Julius Werner has posted comments on this change. ( https://review.coreboot.org/c/coreboot/+/36027 )
Change subject: [WIP]nb/intel/nehalem: Add a VBOOT TPM init workaround ......................................................................
Patch Set 6:
Patrick also stated a somewhat similar use case where TXT already initializes the TPM before VBOOT. How unreasonable is it to provide a hook in the TPM init to deal tlcl_startup() failure if one knows the TPM has already been initialized? This is quite similar to what is done on the S3 path in tpm_setup_s3_helper(). This could be unified to deal with other situations where the TPM is known to be initialized prior to VBOOT?
I guess if you tried to sell it as a TPM library option rather than a vboot hack, that makes it look more reasonable.
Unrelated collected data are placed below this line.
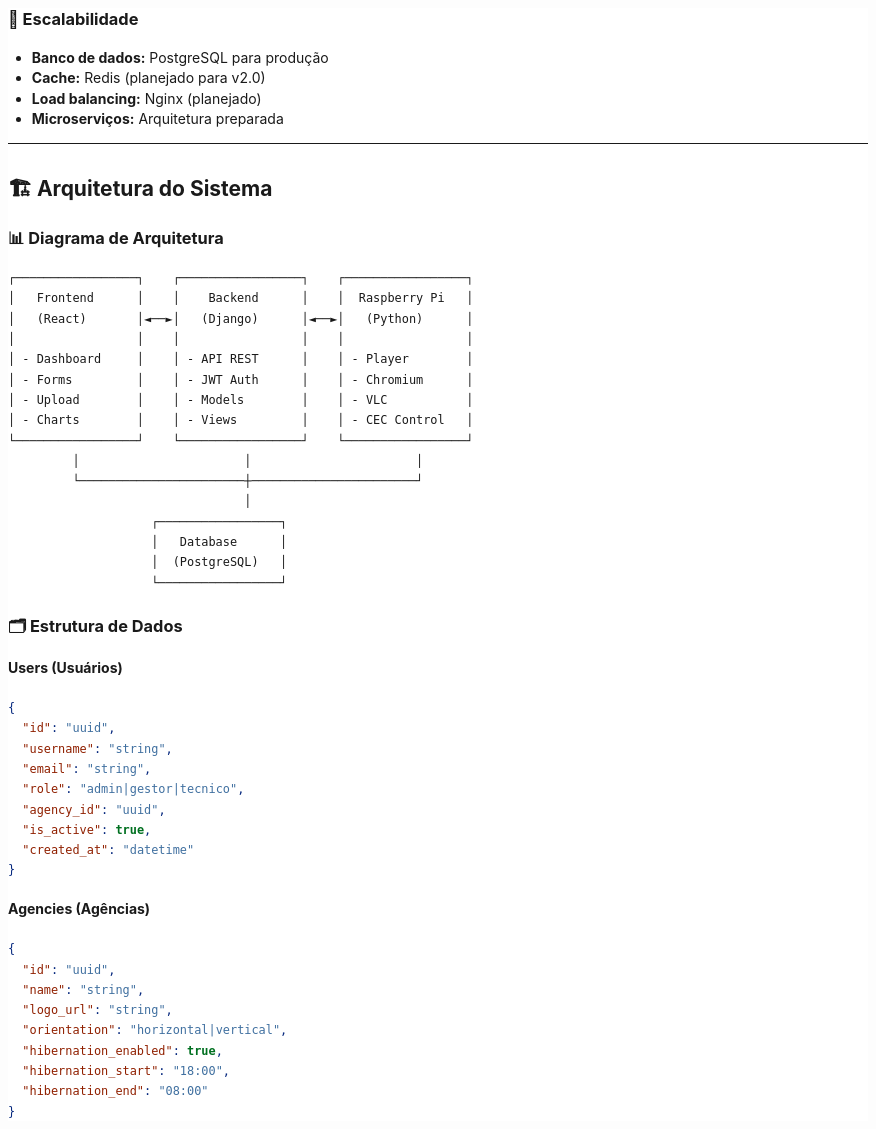 ### 🚀 Escalabilidade
- **Banco de dados:** PostgreSQL para produção
- **Cache:** Redis (planejado para v2.0)
- **Load balancing:** Nginx (planejado)
- **Microserviços:** Arquitetura preparada

---

## 🏗️ Arquitetura do Sistema

### 📊 Diagrama de Arquitetura

```
┌─────────────────┐    ┌─────────────────┐    ┌─────────────────┐
│   Frontend      │    │    Backend      │    │  Raspberry Pi   │
│   (React)       │◄──►│   (Django)      │◄──►│   (Python)      │
│                 │    │                 │    │                 │
│ - Dashboard     │    │ - API REST      │    │ - Player        │
│ - Forms         │    │ - JWT Auth      │    │ - Chromium      │
│ - Upload        │    │ - Models        │    │ - VLC           │
│ - Charts        │    │ - Views         │    │ - CEC Control   │
└─────────────────┘    └─────────────────┘    └─────────────────┘
         │                       │                       │
         └───────────────────────┼───────────────────────┘
                                 │
                    ┌─────────────────┐
                    │   Database      │
                    │  (PostgreSQL)   │
                    └─────────────────┘
```

### 🗂️ Estrutura de Dados

#### Users (Usuários)
```json
{
  "id": "uuid",
  "username": "string",
  "email": "string",
  "role": "admin|gestor|tecnico",
  "agency_id": "uuid",
  "is_active": true,
  "created_at": "datetime"
}
```

#### Agencies (Agências)
```json
{
  "id": "uuid",
  "name": "string",
  "logo_url": "string",
  "orientation": "horizontal|vertical",
  "hibernation_enabled": true,
  "hibernation_start": "18:00",
  "hibernation_end": "08:00"
}
```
But then are we just going to skip the tlcl_startup() entirely, or are we going to send it but ignore errors? The former seems cleaner for the TXT case but wouldn't work for you. If they're okay doing the latter for TXT, I guess we can do that (and add an option like TPM_STARTUP_IGNORE_POSTINIT).
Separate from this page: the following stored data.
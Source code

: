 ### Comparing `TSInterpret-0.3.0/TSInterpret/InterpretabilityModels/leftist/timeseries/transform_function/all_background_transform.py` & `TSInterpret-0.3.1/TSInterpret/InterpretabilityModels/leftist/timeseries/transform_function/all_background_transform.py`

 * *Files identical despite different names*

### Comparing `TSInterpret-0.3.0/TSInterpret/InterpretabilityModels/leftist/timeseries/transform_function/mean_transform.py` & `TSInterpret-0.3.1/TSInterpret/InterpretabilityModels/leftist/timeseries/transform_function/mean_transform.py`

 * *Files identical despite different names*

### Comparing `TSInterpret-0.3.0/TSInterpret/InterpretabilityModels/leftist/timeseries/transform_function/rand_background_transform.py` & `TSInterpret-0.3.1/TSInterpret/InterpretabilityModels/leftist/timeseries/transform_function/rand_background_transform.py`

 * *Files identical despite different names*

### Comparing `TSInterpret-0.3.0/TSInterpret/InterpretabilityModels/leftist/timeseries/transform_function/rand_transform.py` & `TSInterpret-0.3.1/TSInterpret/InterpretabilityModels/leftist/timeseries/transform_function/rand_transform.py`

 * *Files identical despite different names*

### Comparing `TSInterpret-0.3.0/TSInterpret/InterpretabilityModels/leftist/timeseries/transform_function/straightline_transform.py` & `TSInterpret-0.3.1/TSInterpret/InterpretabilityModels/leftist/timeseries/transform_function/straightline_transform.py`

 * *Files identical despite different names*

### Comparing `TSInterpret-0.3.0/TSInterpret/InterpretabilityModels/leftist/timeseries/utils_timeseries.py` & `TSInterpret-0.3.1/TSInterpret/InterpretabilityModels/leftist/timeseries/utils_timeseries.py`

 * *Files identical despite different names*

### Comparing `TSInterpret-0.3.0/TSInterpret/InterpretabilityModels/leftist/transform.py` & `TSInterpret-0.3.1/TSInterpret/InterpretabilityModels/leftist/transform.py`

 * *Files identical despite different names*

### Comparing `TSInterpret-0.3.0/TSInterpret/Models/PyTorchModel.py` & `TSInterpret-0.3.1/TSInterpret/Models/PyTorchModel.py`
Another really hacky option might be to make sure vboot_platform_is_resuming() returns true for the second boot, and pretend it's an S3 resume. That's not any better than this patch, but at least it would contain those hacks within the platform.
Your last suggestion seems to work but if one request recovery version checking should be disabled but this is not the case anymore, so this is actually worse than with the quirk handling.
I don't really understand what you're saying here, but it sounds like it's not worth trying that direction.